→ **WHAT YOU WILL DO**
In the listing below, find every line containing "команды" and copy it out.

→ **EXERCISE INPUT**
▼

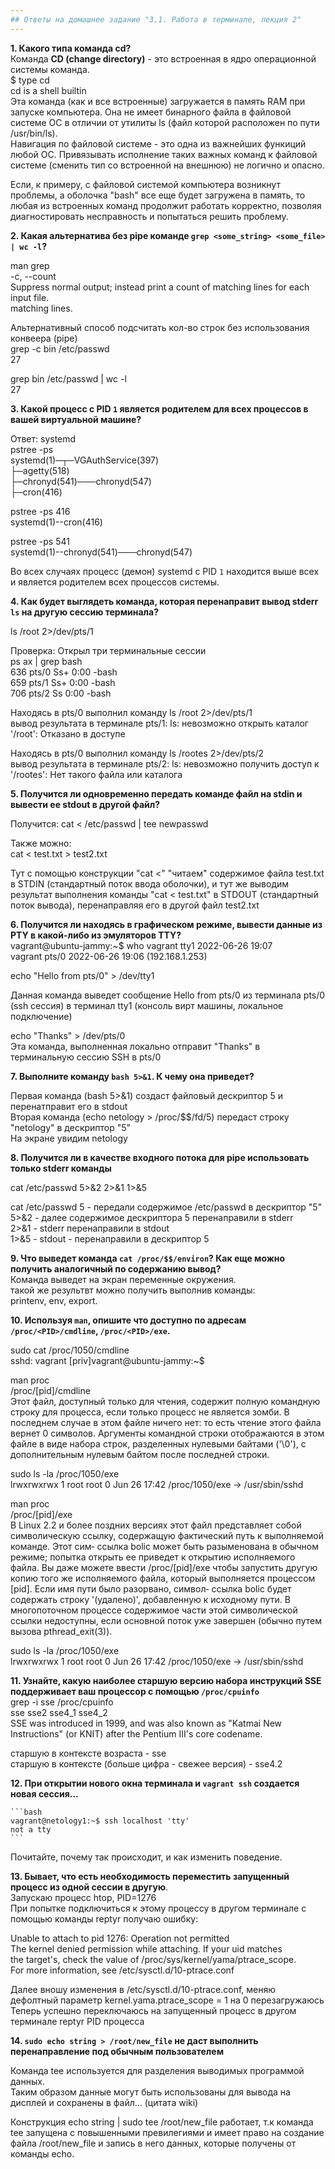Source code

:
 ```yaml
---
## Ответы на домашнее задание "3.1. Работа в терминале, лекция 2" 
---
```

                    
<strong>1. Какого типа команда cd?</strong>  
Команда <strong>CD (change directory)</strong> - это встроенная в ядро операционной системы команда.     
$ type cd   
cd is a shell builtin   
Эта команда (как и все встроенные) загружается в память RAM при запуске компьютера. Она не имеет бинарного файла в файловой системе OC в отличии от утилиты ls (файл которой расположен по пути /usr/bin/ls).    
Навигация по файловой системе - это одна из важнейших функиций любой ОС. Привязывать исполнение таких важных команд к файловой системе (сменить тип со встроенной на внешнюю) не логично и опасно.      

Если, к примеру, с файловой системой компьютера возникнут проблемы, а оболочка "bash" все еще будет загружена в память, то любая из встроенных команд продолжит работать корректно, позволяя диагностировать несправность и попытаться решить проблему.      


<strong>2. Какая альтернатива без pipe команде `grep <some_string> <some_file> | wc -l`?</strong>        

man grep    
       -c, --count  
              Suppress  normal  output;  instead print a count of matching lines for each input file.    
              matching lines.   

Альтернативный способ подсчитать кол-во строк без использования конвеера (pipe)  
grep -c bin /etc/passwd     
27  

grep bin /etc/passwd | wc -l    
27  


<strong>3. Какой процесс с PID `1` является родителем для всех процессов в вашей виртуальной машине?</strong>      

Ответ: systemd     
pstree -ps   
systemd(1)─┬─VGAuthService(397)     
           ├─agetty(518)        
           ├─chronyd(541)───chronyd(547)    
           ├─cron(416)      

pstree -ps 416    
systemd(1)--cron(416)  

pstree -ps 541  
systemd(1)--chronyd(541)───chronyd(547)    

Во всех случаях  процесс (демон) systemd  с PID `1` находится выше всех и является родителем всех процессов системы.           

<strong>4. Как будет выглядеть команда, которая перенаправит вывод stderr `ls` на другую сессию терминала?</strong>   

ls /root 2>/dev/pts/1

Проверка:
Открыл три терминальные сессии  
ps ax | grep bash   
    636 pts/0    Ss+    0:00 -bash  
    659 pts/1    Ss+    0:00 -bash  
    706 pts/2    Ss     0:00 -bash  

Находясь в pts/0  выполнил команду ls /root 2>/dev/pts/1    
вывод результата в терминале pts/1: ls: невозможно открыть каталог '/root': Отказано в доступе    
    
Находясь в pts/0  выполнил команду ls /rootes 2>/dev/pts/2      
вывод результата в терминале pts/2: ls: невозможно получить доступ к '/rootes': Нет такого файла или каталога   

<strong>5. Получится ли одновременно передать команде файл на stdin и вывести ее stdout в другой файл?</strong>    

Получится:
cat < /etc/passwd | tee newpasswd        

Также можно:    
cat < test.txt > test2.txt  

Тут с помощью конструкции "cat <" "читаем" содержимое файлa test.txt в STDIN (стандартный поток ввода оболочки), и тут же выводим результат выполнения команды "cat < test.txt" в STDOUT (стандартный поток вывода), перенаправляя его в другой файл test2.txt     

<strong>6. Получится ли находясь в графическом режиме, вывести данные из PTY в какой-либо из эмуляторов TTY?</strong>   
vagrant@ubuntu-jammy:~$ who 
vagrant  tty1         2022-06-26 19:07  
vagrant  pts/0        2022-06-26 19:06 (192.168.1.253)  
    
echo "Hello from pts/0" > /dev/tty1     
    
Данная команда выведет сообщение Hello from pts/0 из терминала pts/0 (ssh сессия) в терминал tty1 (консоль вирт машины, локальное подключение)  

echo "Thanks" > /dev/pts/0  
Эта команда, выполненная локально отправит "Thanks" в терминальную сессию SSH в pts/0   


<strong>7. Выполните команду `bash 5>&1`. К чему она приведет?</strong>   

Первая команда (bash 5>&1) создаст файловый дескриптор 5 и перенатправит его в stdout   
Вторая команда (echo netology > /proc/$$/fd/5) передаст строку "netology" в дескриптор "5"  
На экране увидим netology  
 
<strong>8. Получится ли в качестве входного потока для pipe использовать только stderr команды</strong>     

cat /etc/passwd 5>&2 2>&1 1>&5  
    
cat /etc/passwd 5 - передали содержимое /etc/passwd в  дескриптор "5"   
5>&2 - далее содержимое дескриптора 5 перенаправили в stderr    
2>&1 - stderr перенаправили в stdout    
1>&5 - stdout - перенаправили в дескриптор 5 

<strong>9. Что выведет команда `cat /proc/$$/environ`? Как еще можно получить аналогичный по содержанию вывод?</strong>       
Команда выведет на экран переменные окружения.  
такой же результвт можно получить выполнив команды:     
printenv, env, export.  

<strong>10. Используя `man`, опишите что доступно по адресам `/proc/<PID>/cmdline`, `/proc/<PID>/exe`.</strong>    

sudo cat /proc/1050/cmdline     
sshd: vagrant [priv]vagrant@ubuntu-jammy:~$     

man proc    
/proc/[pid]/cmdline     
Этот файл, доступный только для чтения, содержит полную командную строку для процесса, если только процесс не является зомби. В последнем случае
в этом файле ничего нет: то есть чтение этого файла вернет 0 символов. Аргументы командной строки отображаются в
этом файле в виде набора строк, разделенных нулевыми байтами ('\0'), с дополнительным нулевым байтом после последней строки.    

sudo ls -la /proc/1050/exe      
lrwxrwxrwx 1 root root 0 Jun 26 17:42 /proc/1050/exe -> /usr/sbin/sshd  
    
man proc        
/proc/[pid]/exe             
В Linux 2.2 и более поздних версиях этот файл представляет собой символическую ссылку, содержащую фактический путь к выполняемой команде. Этот сим‐
ссылка bolic может быть разыменована в обычном режиме; попытка открыть ее приведет к открытию исполняемого файла. Вы даже можете ввести /proc/[pid]/exe
чтобы запустить другую копию того же исполняемого файла, который выполняется процессом [pid]. Если имя пути было разорвано, символ‐
ссылка bolic будет содержать строку '(удалено)', добавленную к исходному пути. В многопоточном процессе содержимое
части этой символической ссылки недоступны, если основной поток уже завершен (обычно путем вызова pthread_exit(3)). 
    
sudo ls -la /proc/1050/exe      
lrwxrwxrwx 1 root root 0 Jun 26 17:42 /proc/1050/exe -> /usr/sbin/sshd      
    
<strong>11. Узнайте, какую наиболее старшую версию набора инструкций SSE поддерживает ваш процессор с помощью `/proc/cpuinfo`</strong>    
grep -i sse /proc/cpuinfo     
sse sse2 sse4_1 sse4_2  
SSE was introduced in 1999, and was also known as "Katmai New Instructions" (or KNIT) after the Pentium III's core codename.    

старшую в контексте возраста - sse  
старшую в контексте (больше цифра - свежее версия) - sse4.2     

<strong>12. При открытии нового окна терминала и `vagrant ssh` создается новая сессия...</strong>   

    ```bash     
	vagrant@netology1:~$ ssh localhost 'tty'        
	not a tty       
    ```     
Почитайте, почему так происходит, и как изменить поведение.     

<strong>13. Бывает, что есть необходимость переместить запущенный процесс из одной сессии в другую</strong>.    
Запускаю процесс htop,  PID=1276    
При попытке подключиться к этому процессу в другом терминале с помощью команды reptyr получаю ошибку:    
    
Unable to attach to pid 1276: Operation not permitted   
The kernel denied permission while attaching. If your uid matches   
the target's, check the value of /proc/sys/kernel/yama/ptrace_scope.    
For more information, see /etc/sysctl.d/10-ptrace.conf  

Далее вношу изменения в /etc/sysctl.d/10-ptrace.conf, меняю дефолтный параметр kernel.yama.ptrace_scope = 1 на 0 
перезагружаюсь  
Теперь успешно переключаюсь на запущенный процесс в другом терминале reptyr PID процесса       

<strong>14. `sudo echo string > /root/new_file` не даст выполнить перенаправление под обычным пользователем</strong>

Команда tee используется для разделения выводимых программой данных.     
Таким образом данные могут быть использованы для вывода на дисплей и сохранены в файл... (цитата wiki)      
    
Конструкция echo string | sudo tee /root/new_file работает, т.к команда tee запущена с повышенными превилегиями и имеет право на создание файла /root/new_file и запись в него данных, которые получены от команды echo.    

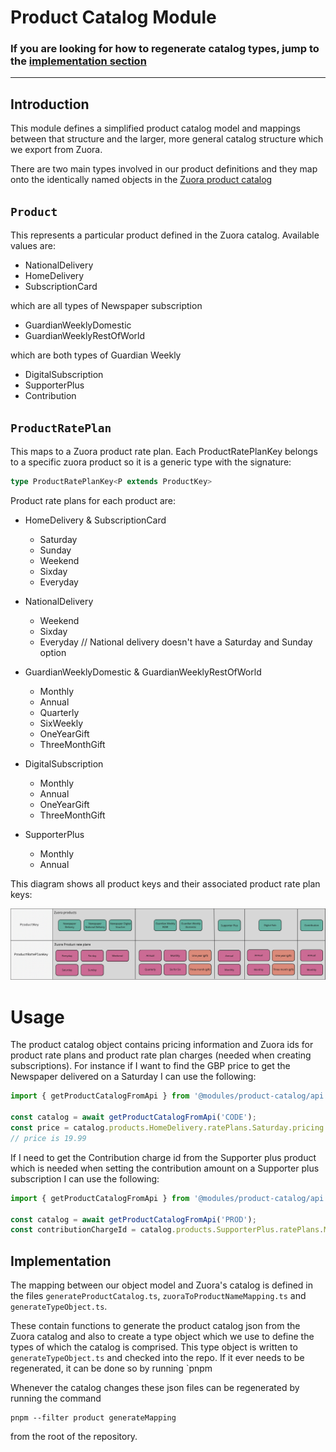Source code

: # Product Catalog Module
### If you are looking for how to regenerate catalog types, jump to the [implementation section](#implementation)

---------------------------------
## Introduction
This module defines a simplified product catalog model and mappings between that structure and the larger, more general catalog structure which we export from Zuora.

There are two main types involved in our product definitions and they map onto the identically named objects in the [Zuora product catalog](https://knowledgecenter.zuora.com/Zuora_Billing/Build_products_and_prices/Basic_concepts_and_terms/AAA_Product_Catalog_Concepts)
## `Product`
This represents a particular product defined in the Zuora catalog. 
Available values are:

- NationalDelivery
- HomeDelivery
- SubscriptionCard

which are all types of Newspaper subscription

- GuardianWeeklyDomestic
- GuardianWeeklyRestOfWorld

which are both types of Guardian Weekly

- DigitalSubscription
- SupporterPlus
- Contribution

## `ProductRatePlan`
This maps to a Zuora product rate plan. Each ProductRatePlanKey belongs to a specific zuora product so it is a generic type with the signature:
```typescript
type ProductRatePlanKey<P extends ProductKey>
```
Product rate plans for each product are:

- HomeDelivery & SubscriptionCard
  - Saturday
  - Sunday
  - Weekend
  - Sixday
  - Everyday
  

- NationalDelivery
  - Weekend
  - Sixday
  - Everyday // National delivery doesn't have a Saturday and Sunday option


- GuardianWeeklyDomestic & GuardianWeeklyRestOfWorld
  - Monthly
  - Annual
  - Quarterly
  - SixWeekly
  - OneYearGift
  - ThreeMonthGift


- DigitalSubscription
  - Monthly
  - Annual
  - OneYearGift
  - ThreeMonthGift

 
- SupporterPlus
  - Monthly
  - Annual

This diagram shows all product keys and their associated product rate plan keys:

![product-catalog.png](product-catalog.png)
# Usage
The product catalog object contains pricing information and Zuora ids for product rate plans and product rate plan charges (needed when creating subscriptions). For instance if I want to find the GBP price to get the Newspaper delivered on a Saturday I can use the following:
```typescript
import { getProductCatalogFromApi } from '@modules/product-catalog/api';

const catalog = await getProductCatalogFromApi('CODE');
const price = catalog.products.HomeDelivery.ratePlans.Saturday.pricing.GBP;
// price is 19.99

```
If I need to get the Contribution charge id from the Supporter plus product which is needed when setting the contribution amount on a Supporter plus subscription I can use the following: 
```typescript
import { getProductCatalogFromApi } from '@modules/product-catalog/api';

const catalog = await getProductCatalogFromApi('PROD');
const contributionChargeId = catalog.products.SupporterPlus.ratePlans.Monthly.charges.Contribution.id;
```
## Implementation
The mapping between our object model and Zuora's catalog is defined in the files `generateProductCatalog.ts`, `zuoraToProductNameMapping.ts` and `generateTypeObject.ts`.

These contain functions to generate the product catalog json from the Zuora catalog and also to create a type object which we use to define the types of which the catalog is comprised. This type object is written to `generateTypeObject.ts` and checked into the repo. If it ever needs to be regenerated, it can be done so by running `pnpm 

Whenever the catalog changes these json files can be regenerated by running the command
```shell
pnpm --filter product generateMapping
```
from the root of the repository.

▲

→ **TASK SOLUTION**
Тут с помощью конструкции "cat <" "читаем" содержимое файлa test.txt в STDIN (стандартный поток ввода оболочки), и тут же выводим результат выполнения команды "cat < test.txt" в STDOUT (стандартный поток вывода), перенаправляя его в другой файл test2.txt     
<strong>8. Получится ли в качестве входного потока для pipe использовать только stderr команды</strong>     
такой же результвт можно получить выполнив команды:     
При попытке подключиться к этому процессу в другом терминале с помощью команды reptyr получаю ошибку:    
Конструкция echo string | sudo tee /root/new_file работает, т.к команда tee запущена с повышенными превилегиями и имеет право на создание файла /root/new_file и запись в него данных, которые получены от команды echo.    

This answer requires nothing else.